Try it - Filter the entries and keep only the lines where the string "scale" appears.

[Stored items]
-=-=-=-=-

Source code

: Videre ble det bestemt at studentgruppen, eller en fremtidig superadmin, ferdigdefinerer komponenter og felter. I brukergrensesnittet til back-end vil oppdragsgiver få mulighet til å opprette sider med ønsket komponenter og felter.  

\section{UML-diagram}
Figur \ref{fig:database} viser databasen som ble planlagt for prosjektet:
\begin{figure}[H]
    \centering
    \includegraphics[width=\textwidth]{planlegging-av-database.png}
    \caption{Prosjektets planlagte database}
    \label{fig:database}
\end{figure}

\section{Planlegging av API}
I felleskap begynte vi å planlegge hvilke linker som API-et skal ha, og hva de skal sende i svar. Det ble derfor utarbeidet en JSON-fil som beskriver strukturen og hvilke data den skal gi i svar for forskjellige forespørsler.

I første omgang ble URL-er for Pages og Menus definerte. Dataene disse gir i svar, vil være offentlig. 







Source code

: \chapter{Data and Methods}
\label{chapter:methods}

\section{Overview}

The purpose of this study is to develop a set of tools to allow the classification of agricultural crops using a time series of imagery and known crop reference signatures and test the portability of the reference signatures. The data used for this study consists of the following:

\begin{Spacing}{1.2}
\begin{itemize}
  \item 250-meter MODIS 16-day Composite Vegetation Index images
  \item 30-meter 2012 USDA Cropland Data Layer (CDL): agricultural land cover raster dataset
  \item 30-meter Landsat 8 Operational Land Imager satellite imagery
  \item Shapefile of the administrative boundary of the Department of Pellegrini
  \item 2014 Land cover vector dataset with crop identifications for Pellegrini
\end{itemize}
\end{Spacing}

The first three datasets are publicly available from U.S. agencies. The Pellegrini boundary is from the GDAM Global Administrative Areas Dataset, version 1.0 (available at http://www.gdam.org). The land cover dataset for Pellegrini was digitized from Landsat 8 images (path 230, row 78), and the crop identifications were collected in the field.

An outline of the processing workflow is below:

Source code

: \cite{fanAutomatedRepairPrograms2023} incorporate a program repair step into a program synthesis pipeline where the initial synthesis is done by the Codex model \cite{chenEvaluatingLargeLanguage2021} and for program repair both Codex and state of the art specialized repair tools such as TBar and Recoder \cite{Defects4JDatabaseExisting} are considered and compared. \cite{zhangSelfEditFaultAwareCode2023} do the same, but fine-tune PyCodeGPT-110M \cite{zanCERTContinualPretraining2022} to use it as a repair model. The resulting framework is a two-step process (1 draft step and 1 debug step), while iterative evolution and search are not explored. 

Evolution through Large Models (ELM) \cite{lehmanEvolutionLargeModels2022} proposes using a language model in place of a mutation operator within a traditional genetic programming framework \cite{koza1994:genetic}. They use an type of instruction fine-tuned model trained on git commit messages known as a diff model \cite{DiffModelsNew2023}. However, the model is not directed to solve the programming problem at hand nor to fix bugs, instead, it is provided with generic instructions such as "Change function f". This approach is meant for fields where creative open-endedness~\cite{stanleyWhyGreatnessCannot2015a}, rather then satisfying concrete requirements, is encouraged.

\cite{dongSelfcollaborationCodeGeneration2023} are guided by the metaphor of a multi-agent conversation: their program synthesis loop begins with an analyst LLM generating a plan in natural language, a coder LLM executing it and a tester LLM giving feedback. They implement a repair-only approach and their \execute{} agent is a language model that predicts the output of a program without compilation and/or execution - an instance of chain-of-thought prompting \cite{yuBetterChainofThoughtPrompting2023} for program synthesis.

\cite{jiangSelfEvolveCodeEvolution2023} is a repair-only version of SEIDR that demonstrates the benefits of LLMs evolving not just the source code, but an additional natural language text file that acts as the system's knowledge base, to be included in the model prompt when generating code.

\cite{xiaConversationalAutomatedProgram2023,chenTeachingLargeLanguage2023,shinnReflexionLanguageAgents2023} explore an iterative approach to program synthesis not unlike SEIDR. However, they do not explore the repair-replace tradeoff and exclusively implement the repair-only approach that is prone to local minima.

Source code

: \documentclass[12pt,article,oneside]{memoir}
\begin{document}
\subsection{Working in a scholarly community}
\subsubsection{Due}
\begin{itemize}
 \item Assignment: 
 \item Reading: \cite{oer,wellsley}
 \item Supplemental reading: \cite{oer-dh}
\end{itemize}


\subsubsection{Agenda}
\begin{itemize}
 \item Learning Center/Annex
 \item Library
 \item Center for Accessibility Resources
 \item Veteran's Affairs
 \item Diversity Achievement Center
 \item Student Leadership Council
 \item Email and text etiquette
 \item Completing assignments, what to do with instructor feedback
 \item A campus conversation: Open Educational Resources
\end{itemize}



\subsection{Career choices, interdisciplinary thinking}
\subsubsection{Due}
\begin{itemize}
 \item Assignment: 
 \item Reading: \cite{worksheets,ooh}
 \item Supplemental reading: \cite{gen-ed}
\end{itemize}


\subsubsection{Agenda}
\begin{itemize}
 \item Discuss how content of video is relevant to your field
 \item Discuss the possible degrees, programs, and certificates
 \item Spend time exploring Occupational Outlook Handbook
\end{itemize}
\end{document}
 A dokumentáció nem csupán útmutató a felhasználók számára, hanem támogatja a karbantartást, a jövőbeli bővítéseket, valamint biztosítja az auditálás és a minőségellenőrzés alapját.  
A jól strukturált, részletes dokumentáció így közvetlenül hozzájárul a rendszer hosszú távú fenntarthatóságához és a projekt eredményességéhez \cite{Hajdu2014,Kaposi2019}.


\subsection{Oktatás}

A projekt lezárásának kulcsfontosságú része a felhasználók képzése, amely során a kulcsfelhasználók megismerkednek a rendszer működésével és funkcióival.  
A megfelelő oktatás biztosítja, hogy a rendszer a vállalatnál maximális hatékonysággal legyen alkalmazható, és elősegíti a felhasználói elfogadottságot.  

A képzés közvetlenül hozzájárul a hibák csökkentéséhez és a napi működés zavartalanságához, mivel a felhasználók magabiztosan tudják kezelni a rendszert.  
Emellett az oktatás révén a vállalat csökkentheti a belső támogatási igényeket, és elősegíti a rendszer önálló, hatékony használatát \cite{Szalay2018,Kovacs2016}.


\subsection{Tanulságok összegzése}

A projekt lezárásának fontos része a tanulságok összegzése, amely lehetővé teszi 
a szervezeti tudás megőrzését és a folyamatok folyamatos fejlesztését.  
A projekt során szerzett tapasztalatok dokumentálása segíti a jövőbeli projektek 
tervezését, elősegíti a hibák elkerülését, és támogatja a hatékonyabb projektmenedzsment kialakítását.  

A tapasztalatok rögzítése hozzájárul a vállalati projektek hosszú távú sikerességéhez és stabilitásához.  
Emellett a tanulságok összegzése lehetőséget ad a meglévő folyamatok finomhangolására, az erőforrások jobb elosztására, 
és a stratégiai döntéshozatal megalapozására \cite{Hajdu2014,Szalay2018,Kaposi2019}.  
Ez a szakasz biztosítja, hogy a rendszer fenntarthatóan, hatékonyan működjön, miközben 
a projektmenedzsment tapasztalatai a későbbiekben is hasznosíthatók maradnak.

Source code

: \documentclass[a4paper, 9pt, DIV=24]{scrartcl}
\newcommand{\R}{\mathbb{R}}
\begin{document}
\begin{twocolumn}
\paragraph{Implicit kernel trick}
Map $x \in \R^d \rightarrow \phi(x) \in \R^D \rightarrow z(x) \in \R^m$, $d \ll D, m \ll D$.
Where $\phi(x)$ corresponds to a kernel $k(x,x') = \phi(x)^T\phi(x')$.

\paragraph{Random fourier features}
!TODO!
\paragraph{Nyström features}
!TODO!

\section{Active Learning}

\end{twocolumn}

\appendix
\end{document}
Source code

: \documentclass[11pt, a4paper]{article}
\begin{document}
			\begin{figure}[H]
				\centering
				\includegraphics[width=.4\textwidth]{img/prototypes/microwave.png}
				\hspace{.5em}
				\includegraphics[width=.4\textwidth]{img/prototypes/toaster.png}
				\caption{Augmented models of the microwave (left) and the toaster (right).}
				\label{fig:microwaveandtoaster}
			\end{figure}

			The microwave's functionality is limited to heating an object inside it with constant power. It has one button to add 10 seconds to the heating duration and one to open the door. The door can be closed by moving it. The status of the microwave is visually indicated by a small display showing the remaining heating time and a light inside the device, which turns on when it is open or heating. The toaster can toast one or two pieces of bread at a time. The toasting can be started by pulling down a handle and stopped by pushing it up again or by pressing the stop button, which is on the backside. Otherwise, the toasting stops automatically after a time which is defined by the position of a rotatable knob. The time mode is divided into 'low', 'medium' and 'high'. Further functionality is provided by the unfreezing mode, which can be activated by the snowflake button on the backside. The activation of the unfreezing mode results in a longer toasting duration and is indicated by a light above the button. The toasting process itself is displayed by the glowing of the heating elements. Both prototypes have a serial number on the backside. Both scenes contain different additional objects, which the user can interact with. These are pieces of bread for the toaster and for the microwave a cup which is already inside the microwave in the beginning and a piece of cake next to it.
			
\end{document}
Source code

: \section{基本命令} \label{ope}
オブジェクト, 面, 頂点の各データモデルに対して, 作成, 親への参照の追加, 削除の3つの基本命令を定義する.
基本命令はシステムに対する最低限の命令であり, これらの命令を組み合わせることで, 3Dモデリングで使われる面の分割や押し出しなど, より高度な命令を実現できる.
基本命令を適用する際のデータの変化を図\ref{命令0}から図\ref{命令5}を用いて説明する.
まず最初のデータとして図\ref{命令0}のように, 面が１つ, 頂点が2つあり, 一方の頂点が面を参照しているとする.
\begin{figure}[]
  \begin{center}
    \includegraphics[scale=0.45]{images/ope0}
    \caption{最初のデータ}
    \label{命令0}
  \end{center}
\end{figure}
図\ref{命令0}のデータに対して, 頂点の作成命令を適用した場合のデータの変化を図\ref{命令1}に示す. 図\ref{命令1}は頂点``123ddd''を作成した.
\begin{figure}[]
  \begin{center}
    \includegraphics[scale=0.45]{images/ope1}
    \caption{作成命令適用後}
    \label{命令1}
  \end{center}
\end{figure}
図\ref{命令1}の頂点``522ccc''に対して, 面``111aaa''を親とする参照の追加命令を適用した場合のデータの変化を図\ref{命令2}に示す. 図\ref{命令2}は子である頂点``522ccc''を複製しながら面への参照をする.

-=-=-=-=-

Exercise solution -
    \includegraphics[scale=0.45]{images/ope0}
    \includegraphics[scale=0.45]{images/ope1}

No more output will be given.